# Semantic Web Fundamentals - 2020/2021

## Lab class TP03 - Querying data in RDF

by Andre Falcao ((c) 2020-2021)

**Summary:**
1. Gettting the data [From CSV to triplestore]
2. SPARQL within RDFLIB
3. Running SPARQL from Everywhere

## 1. Getting the data

First let's load some of our familiar libraries

In [1]:
#!pip install rdflib

In [2]:
from rdflib import Graph, URIRef, RDF, Literal, BNode
from rdflib.namespace import FOAF, XSD, RDFS

ModuleNotFoundError: No module named 'rdflib'

### 1.1. Making a Graph with namespaces 

Now let's create our previous friends RDF store with some add ons

In [5]:
from rdflib import Namespace

G=Graph()
aff = Namespace("http://www.di.fc.ul.pt/~afalcao/friends#")
vc = Namespace("http://www.w3.org/2006/vcard/ns#")

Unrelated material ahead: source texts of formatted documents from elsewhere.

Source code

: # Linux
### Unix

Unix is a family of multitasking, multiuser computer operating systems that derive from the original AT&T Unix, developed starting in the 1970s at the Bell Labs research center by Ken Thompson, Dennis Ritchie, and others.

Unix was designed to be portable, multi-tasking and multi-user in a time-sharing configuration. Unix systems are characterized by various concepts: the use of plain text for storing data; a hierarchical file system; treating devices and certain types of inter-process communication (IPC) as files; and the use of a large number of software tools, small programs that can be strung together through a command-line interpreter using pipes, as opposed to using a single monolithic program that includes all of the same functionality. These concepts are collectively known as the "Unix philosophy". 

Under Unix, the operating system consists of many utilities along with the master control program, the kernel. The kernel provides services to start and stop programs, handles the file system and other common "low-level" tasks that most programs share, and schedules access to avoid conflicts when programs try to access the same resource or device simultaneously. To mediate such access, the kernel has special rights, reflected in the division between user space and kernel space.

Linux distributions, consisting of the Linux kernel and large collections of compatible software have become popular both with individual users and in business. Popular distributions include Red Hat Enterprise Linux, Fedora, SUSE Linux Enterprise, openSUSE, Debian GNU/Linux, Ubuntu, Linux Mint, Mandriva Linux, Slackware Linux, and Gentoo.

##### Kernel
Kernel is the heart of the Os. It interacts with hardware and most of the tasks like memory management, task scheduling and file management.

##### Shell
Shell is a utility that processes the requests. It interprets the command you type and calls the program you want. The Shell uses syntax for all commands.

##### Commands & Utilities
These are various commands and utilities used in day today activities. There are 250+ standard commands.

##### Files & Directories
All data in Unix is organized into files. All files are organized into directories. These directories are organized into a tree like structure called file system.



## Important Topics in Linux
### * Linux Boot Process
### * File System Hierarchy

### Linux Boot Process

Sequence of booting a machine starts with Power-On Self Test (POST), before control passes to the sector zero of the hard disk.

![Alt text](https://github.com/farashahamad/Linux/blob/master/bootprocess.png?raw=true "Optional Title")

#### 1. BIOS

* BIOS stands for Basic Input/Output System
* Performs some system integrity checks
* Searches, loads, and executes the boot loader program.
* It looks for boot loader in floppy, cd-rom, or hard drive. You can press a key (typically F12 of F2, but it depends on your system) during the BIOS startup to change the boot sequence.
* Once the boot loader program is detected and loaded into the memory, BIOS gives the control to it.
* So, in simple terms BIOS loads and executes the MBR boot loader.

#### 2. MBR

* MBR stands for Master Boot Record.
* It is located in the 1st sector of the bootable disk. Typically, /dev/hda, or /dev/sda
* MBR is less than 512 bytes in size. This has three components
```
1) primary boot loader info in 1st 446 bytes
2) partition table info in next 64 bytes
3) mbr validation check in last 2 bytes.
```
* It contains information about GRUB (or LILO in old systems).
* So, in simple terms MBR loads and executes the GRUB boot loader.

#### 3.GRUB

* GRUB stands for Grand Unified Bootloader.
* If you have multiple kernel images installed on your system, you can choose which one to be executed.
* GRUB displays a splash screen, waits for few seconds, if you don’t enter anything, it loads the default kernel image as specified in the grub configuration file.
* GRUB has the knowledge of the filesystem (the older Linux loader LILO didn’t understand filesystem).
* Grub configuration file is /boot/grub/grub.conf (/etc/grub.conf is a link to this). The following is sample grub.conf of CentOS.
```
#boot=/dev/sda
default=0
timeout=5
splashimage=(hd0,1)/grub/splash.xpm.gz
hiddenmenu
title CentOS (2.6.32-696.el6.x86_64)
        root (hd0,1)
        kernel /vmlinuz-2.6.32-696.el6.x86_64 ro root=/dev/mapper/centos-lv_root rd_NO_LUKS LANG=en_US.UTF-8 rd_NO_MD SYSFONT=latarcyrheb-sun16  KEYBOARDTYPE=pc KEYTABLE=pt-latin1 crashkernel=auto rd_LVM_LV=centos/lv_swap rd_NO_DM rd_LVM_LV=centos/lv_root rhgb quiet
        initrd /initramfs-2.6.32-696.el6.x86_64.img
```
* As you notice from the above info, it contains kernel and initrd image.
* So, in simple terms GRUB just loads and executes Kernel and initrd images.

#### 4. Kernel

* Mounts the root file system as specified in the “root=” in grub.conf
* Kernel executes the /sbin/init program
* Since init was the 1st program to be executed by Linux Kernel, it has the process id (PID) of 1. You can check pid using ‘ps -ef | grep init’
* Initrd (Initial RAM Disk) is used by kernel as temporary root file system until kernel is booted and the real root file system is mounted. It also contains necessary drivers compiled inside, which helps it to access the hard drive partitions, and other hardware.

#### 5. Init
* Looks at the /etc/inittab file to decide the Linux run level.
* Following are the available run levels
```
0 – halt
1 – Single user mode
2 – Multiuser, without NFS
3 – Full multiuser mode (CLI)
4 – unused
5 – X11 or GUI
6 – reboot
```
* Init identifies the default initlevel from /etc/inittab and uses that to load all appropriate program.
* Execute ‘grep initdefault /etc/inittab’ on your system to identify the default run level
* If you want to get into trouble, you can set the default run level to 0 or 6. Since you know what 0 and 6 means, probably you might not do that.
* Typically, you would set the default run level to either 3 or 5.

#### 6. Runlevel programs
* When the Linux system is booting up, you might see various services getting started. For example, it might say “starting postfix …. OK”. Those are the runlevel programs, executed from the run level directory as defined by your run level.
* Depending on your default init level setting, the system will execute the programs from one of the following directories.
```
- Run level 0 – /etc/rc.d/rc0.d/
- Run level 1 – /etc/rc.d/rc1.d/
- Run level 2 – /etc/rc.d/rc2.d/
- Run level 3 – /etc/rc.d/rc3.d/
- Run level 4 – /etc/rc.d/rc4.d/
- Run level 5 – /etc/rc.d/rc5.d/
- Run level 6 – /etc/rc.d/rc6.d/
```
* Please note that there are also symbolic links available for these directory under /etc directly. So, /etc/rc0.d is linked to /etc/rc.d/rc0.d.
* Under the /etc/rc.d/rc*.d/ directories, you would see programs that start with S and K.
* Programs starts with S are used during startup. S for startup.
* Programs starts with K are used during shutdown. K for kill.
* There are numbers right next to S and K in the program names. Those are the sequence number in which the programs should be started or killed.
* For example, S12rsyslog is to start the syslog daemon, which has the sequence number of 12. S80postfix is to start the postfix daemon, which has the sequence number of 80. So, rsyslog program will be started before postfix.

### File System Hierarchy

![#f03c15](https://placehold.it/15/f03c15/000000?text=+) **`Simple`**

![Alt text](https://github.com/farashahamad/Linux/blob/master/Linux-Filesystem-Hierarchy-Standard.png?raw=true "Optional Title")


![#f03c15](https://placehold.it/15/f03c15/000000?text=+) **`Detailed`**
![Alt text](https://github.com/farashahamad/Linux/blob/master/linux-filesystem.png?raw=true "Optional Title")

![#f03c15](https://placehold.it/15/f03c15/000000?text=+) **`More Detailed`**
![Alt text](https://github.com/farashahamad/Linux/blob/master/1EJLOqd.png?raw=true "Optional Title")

G.add((aff.Robert, RDF.type, FOAF.Person))
G.add((aff.Robert, FOAF.nick, Literal("Bob")))
G.add((aff.Robert, FOAF.name, Literal("Robert Window")))
G.add((aff.Alice, RDF.type, FOAF.Person))
G.add((aff.Alice, FOAF.name, Literal("Alice Door")))
G.add((aff.Alice, FOAF.age, Literal("28", datatype=XSD.int)))
G.add((aff.Charles, RDF.type, FOAF.Person))
G.add((aff.Charles, FOAF.nick, Literal("Chuck")))
G.add((aff.Charles, FOAF.name, Literal("Charles Wall")))
G.add((aff.Charles, FOAF.age, Literal("42", datatype=XSD.int)))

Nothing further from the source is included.